Not that we are all caught up to speed, we can at long last talk about the biggest reveal! Jon Snow lives, and it’s all thanks to Davos and his fatherly words. Melisandre (Carice van Houten) sits pouting, in her youthful guise, staring into her fire. Could she be willing them to show her the way? Or does she glare in hatred? Davos breaks her from her reverie and asks her the question we all have been thinking. Can we undead Jon Snow? She waves it off, saying she knew of a priest able to, but she didn’t think it was possible. Meanwhile we are all sitting on the couch thinking to ourselves, so you’re saying there’s a chance? (Thank you, Dumb and Dumber).
When she mentions this priest and the man he brought back to life, could she be referring to Thoros (Paul Kaye) back in season three, when he revived Beric Dondarrion (Richard Dormer) through the power of the Lord of the Light? Speaking of him, where is he and his band of Brotherhood without Banners? Could we possibly be seeing them this season, and could they be accompanied by a familiar face known as Lady Stoneheart (Michelle Fairley)? These are characters we will want to keep in the back of our minds.
Now back to Melisandre. It is rumored she is over four hundred years old. That is really really old, especially if she has been faithful to the Lord of Light all that time. It would seem surprisingly that she would lose faith so quickly due to the death of one man, even after birthing a shadow king, and surviving poison. But it’s not actually. She has never seen this Lord of Light, only in idea has he existed to her. Else wise you have Ser Davos, a physical man, who is the first to ever fully doubt in a god, and after all she has seen and been through, it turns out he could possibly have been right. Her doubts are valid to say the least.

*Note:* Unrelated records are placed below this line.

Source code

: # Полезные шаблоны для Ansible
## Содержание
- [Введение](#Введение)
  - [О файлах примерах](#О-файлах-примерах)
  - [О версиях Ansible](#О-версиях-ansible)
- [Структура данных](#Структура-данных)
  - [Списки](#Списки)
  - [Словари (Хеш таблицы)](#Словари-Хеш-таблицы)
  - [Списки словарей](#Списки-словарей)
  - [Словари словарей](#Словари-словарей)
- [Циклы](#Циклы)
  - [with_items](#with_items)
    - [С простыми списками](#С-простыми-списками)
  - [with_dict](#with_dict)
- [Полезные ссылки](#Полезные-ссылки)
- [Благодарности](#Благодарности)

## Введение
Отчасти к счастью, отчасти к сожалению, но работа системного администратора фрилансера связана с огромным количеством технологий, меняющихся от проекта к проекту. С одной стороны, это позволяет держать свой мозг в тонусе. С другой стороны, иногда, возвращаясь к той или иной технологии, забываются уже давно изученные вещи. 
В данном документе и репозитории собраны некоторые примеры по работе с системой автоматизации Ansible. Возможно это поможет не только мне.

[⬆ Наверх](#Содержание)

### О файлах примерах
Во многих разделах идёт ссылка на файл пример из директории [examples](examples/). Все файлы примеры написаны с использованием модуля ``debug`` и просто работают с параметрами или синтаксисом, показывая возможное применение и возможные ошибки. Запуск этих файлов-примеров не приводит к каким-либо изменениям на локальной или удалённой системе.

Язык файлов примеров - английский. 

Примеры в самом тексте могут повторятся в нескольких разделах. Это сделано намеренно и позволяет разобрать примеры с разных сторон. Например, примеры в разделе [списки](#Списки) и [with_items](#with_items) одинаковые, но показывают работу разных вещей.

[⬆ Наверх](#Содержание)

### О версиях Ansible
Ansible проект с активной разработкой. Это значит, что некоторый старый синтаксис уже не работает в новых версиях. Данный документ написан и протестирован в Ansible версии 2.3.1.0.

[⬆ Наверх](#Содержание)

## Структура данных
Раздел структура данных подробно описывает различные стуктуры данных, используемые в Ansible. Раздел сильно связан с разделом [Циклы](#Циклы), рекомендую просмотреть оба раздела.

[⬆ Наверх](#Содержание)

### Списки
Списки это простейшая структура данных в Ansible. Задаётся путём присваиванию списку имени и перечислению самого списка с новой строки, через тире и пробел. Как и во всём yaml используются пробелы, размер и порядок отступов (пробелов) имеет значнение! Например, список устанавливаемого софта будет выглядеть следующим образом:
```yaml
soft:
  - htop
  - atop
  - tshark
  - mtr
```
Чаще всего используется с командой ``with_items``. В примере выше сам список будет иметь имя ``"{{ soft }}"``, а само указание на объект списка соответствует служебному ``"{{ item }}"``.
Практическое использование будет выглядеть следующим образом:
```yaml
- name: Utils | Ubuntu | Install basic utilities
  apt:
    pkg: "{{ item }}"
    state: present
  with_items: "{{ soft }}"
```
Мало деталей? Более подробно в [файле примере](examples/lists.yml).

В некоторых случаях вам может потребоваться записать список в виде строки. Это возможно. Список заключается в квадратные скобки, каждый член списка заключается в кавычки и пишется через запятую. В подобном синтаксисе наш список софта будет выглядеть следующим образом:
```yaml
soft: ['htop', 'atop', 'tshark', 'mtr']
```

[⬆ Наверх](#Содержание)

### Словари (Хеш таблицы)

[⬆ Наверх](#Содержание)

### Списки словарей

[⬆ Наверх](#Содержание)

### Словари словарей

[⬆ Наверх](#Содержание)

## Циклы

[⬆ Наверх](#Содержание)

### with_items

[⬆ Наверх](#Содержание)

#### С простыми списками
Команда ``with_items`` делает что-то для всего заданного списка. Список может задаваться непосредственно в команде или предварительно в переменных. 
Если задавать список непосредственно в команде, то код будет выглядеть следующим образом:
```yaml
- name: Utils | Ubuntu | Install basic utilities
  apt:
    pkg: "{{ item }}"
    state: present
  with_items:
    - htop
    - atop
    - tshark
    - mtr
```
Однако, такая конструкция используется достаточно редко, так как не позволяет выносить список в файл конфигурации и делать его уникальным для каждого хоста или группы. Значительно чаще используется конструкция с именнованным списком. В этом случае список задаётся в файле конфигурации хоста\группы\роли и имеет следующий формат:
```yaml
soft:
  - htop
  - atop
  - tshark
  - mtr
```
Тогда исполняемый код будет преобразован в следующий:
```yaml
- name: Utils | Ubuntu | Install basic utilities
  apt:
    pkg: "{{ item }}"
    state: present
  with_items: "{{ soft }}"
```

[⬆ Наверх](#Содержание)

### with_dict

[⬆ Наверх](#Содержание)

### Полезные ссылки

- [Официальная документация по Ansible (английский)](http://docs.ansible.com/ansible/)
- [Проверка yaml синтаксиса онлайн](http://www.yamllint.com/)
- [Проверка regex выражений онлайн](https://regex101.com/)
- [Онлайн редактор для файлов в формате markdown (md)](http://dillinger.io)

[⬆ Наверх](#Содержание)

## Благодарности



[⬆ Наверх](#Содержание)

Leave it to fatherly Ser Davos to get her out of her stupor. He may not believe in a god but he believes in her magic. After his rousing pep talk, Melisandre gives it a go. She washes Jon’s body, cuts and cleans his hair, almost as if to purify him, and it is almost reminiscent of biblical resurrection. She chants some words, growing louder and louder each time, but it doesn’t seem to work. Jon Snow remains dead, and one by one the men leave, downcast and forlorn that their Lord Commander will remain deceased. Ghost is the only one to remain in the room. We all hold our breath, refusing to blink in the hopes that we will see a finger twitch, a rise of his chest, anything to signify that he lives. Seconds pass what feel like hours, when Ghost raises his head and whines and Jon Snow’s eyes spring open as he takes a painful gasp.
Finally, oh finally, we have our answer. We know that he lives, but we don’t know if Jon will stay the same. When someone dies, a little bit of them goes away forever. Now we must wait to see if he will remain the good and true Lord Commander, or if he will be changed forever. Melisandre did tell Ser Davos, if he wished to help Jon, then it was best to leave him be. Could this be her hint that what is dead, should remain dead? All this fan knows is that the real story has only just begun.
Game of Thrones airs Sunday nights at 9/8c on HBO.